- Task directions -
Scan the listing below and copy every line holding "Adverb".

- Records for the task -
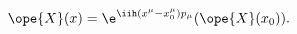 \begin{equation}	\label{12.120}
\ope{X}(x)
=
\e^{ \iih(x^\mu-x_0^\mu)p_\mu } (\ope{X}(x_0)).
	\end{equation}

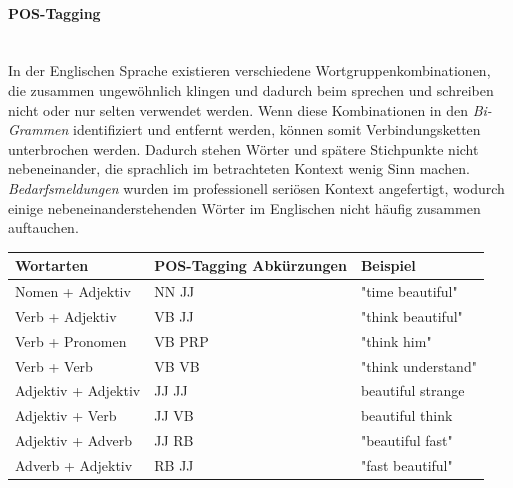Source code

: \paragraph{POS-Tagging}\label{postagging} \mbox{}\\
In der Englischen Sprache existieren verschiedene Wortgruppenkombinationen, die zusammen ungewöhnlich klingen und dadurch beim sprechen und schreiben nicht oder nur selten verwendet werden. Wenn diese Kombinationen in den \emph{Bi-Grammen} identifiziert und entfernt werden, können somit Verbindungsketten unterbrochen werden. Dadurch stehen Wörter und spätere Stichpunkte nicht nebeneinander, die sprachlich im betrachteten Kontext wenig Sinn machen. \emph{Bedarfsmeldungen} wurden im professionell seriösen Kontext angefertigt, wodurch einige nebeneinanderstehenden Wörter im Englischen nicht häufig zusammen auftauchen.
\begin{center}
	\begin{tabularx}{1\textwidth} { 
			| >{\raggedright\arraybackslash}X 
			| >{\raggedright\arraybackslash}X
			| >{\raggedright\arraybackslash}X | }
		\hline
		Wortarten & POS-Tagging Abkürzungen & Beispiel \\
		\hline
		\hline
		Nomen + Adjektiv & NN JJ & "time beautiful"\\
		\hline
		Verb + Adjektiv & VB JJ & "think beautiful"\\
		\hline
		Verb + Pronomen & VB PRP & "think him"\\
		\hline
		Verb + Verb & VB VB & "think understand"\\
		\hline
		Adjektiv + Adjektiv & JJ JJ & beautiful strange\\
		\hline
		Adjektiv + Verb & JJ VB & beautiful think\\
		\hline
		Adjektiv + Adverb & JJ RB & "beautiful fast"\\
		\hline
		Adverb + Adjektiv & RB JJ & "fast beautiful"\\
		\hline
	\end{tabularx}\\
	\label{tab:wortkombinationen}
\end{center}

- Finished exercise -
		Adjektiv + Adverb & JJ RB & "beautiful fast"\\
		Adverb + Adjektiv & RB JJ & "fast beautiful"\\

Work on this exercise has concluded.